■ Task statement
Retype, exactly and only, each line from the one containing "### spatial_files" to the end of the records below.

(Stored items)
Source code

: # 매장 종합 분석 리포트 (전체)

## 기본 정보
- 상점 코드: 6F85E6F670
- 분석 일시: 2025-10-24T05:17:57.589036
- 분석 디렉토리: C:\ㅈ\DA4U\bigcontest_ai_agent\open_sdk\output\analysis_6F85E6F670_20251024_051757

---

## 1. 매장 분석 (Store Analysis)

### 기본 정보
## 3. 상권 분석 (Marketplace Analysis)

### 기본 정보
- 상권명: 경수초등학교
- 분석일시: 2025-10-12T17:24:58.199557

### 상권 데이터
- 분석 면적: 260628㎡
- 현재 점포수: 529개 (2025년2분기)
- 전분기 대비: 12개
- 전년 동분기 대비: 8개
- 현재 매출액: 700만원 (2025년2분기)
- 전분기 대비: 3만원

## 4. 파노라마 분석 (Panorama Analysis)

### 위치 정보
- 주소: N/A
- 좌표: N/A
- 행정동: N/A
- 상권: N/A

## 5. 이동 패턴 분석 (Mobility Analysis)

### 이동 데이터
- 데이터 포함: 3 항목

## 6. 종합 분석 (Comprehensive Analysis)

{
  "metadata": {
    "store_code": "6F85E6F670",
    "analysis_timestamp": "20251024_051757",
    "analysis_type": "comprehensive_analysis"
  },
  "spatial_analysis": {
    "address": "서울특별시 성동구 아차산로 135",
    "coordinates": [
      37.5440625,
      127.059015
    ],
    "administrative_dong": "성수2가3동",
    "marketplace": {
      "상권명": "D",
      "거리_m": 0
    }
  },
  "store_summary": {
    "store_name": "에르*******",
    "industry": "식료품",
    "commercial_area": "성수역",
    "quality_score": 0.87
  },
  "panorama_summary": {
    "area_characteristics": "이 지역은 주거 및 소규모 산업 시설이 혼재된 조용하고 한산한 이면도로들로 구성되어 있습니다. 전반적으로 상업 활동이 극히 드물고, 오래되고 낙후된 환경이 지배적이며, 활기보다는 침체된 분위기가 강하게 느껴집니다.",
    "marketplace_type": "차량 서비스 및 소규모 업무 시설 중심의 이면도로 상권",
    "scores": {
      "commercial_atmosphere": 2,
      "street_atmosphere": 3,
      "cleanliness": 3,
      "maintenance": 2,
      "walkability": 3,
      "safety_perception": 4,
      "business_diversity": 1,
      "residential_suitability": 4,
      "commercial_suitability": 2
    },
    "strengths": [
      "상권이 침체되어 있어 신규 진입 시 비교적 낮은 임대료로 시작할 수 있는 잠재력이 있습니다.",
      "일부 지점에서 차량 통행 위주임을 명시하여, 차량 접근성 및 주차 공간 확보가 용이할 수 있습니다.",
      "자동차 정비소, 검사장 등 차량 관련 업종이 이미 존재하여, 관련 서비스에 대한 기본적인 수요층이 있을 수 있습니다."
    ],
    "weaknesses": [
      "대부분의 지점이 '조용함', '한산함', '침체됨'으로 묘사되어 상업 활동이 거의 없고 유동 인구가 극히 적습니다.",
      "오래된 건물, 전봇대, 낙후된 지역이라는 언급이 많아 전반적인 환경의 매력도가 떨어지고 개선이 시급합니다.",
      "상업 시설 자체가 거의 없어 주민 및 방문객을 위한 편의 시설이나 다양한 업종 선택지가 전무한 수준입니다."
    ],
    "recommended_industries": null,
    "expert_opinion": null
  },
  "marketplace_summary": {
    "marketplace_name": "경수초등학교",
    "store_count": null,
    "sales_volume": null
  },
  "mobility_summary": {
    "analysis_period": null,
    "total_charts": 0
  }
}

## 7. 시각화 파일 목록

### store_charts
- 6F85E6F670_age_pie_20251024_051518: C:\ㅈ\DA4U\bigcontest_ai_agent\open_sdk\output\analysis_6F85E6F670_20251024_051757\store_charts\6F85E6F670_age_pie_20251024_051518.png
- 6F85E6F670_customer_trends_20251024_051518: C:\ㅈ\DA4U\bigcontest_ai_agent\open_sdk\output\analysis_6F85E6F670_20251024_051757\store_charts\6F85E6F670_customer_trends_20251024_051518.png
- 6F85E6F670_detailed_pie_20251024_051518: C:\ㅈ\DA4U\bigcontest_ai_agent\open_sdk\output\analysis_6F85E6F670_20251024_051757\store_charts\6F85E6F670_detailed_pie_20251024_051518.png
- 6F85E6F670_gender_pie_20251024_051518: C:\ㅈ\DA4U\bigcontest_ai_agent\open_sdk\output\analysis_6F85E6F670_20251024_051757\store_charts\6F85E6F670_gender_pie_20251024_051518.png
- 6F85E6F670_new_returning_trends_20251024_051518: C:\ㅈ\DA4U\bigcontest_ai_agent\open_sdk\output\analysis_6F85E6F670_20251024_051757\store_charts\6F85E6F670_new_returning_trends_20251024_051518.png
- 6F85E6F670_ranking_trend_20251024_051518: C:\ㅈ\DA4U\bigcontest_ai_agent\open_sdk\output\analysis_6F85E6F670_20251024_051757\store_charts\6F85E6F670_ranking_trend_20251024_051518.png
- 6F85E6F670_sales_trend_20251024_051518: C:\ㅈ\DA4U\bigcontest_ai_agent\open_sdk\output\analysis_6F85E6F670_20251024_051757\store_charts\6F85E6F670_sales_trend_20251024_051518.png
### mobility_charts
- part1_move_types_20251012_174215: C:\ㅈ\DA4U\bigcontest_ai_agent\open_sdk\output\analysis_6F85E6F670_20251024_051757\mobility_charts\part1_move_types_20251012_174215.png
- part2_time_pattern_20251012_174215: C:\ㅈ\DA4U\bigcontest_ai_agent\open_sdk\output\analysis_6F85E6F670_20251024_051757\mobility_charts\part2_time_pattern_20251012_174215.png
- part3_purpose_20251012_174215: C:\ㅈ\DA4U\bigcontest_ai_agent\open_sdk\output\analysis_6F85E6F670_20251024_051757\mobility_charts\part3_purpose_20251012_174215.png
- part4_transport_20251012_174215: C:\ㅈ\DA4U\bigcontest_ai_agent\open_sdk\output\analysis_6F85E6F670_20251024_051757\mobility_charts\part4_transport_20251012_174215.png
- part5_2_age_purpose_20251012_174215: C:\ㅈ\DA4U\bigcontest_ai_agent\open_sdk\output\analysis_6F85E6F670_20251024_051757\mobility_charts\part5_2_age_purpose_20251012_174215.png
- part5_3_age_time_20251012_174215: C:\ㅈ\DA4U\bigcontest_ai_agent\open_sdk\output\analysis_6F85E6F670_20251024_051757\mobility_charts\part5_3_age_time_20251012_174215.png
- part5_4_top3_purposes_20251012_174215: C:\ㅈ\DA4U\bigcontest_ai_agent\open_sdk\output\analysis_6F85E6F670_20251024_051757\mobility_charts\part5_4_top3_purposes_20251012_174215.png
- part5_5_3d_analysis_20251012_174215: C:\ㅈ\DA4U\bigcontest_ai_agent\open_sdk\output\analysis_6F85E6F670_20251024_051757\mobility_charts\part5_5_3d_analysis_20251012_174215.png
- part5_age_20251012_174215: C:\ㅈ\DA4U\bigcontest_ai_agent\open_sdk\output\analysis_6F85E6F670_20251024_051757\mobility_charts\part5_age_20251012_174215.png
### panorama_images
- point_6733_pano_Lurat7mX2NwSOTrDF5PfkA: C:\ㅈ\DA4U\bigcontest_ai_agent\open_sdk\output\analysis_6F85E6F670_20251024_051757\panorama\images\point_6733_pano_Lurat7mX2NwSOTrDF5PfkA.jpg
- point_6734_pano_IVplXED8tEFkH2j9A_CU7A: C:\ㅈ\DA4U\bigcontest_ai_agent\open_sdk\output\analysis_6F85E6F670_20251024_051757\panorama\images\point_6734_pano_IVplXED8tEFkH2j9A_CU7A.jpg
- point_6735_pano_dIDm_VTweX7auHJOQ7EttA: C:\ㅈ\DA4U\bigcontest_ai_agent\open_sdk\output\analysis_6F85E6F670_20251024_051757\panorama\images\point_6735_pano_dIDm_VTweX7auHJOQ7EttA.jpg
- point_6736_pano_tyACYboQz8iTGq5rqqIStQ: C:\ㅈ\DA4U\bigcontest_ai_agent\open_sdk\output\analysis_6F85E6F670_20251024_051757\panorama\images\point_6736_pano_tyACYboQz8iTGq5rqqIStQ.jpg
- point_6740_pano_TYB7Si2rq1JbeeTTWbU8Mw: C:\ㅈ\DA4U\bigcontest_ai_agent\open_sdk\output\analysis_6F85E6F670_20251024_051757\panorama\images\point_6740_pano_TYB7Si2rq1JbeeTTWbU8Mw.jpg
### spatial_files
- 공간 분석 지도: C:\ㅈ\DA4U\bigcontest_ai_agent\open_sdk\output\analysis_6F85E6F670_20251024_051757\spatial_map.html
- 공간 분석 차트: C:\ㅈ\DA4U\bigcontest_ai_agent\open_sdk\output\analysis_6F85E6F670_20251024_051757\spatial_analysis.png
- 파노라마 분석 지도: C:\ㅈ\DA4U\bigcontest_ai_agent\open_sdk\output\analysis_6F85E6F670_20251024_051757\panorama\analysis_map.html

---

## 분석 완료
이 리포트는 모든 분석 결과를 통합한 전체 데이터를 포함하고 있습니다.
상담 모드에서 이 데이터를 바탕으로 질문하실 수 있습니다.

■ Your response
### spatial_files
- 공간 분석 지도: C:\ㅈ\DA4U\bigcontest_ai_agent\open_sdk\output\analysis_6F85E6F670_20251024_051757\spatial_map.html
- 공간 분석 차트: C:\ㅈ\DA4U\bigcontest_ai_agent\open_sdk\output\analysis_6F85E6F670_20251024_051757\spatial_analysis.png
- 파노라마 분석 지도: C:\ㅈ\DA4U\bigcontest_ai_agent\open_sdk\output\analysis_6F85E6F670_20251024_051757\panorama\analysis_map.html

---

## 분석 완료
이 리포트는 모든 분석 결과를 통합한 전체 데이터를 포함하고 있습니다.
상담 모드에서 이 데이터를 바탕으로 질문하실 수 있습니다.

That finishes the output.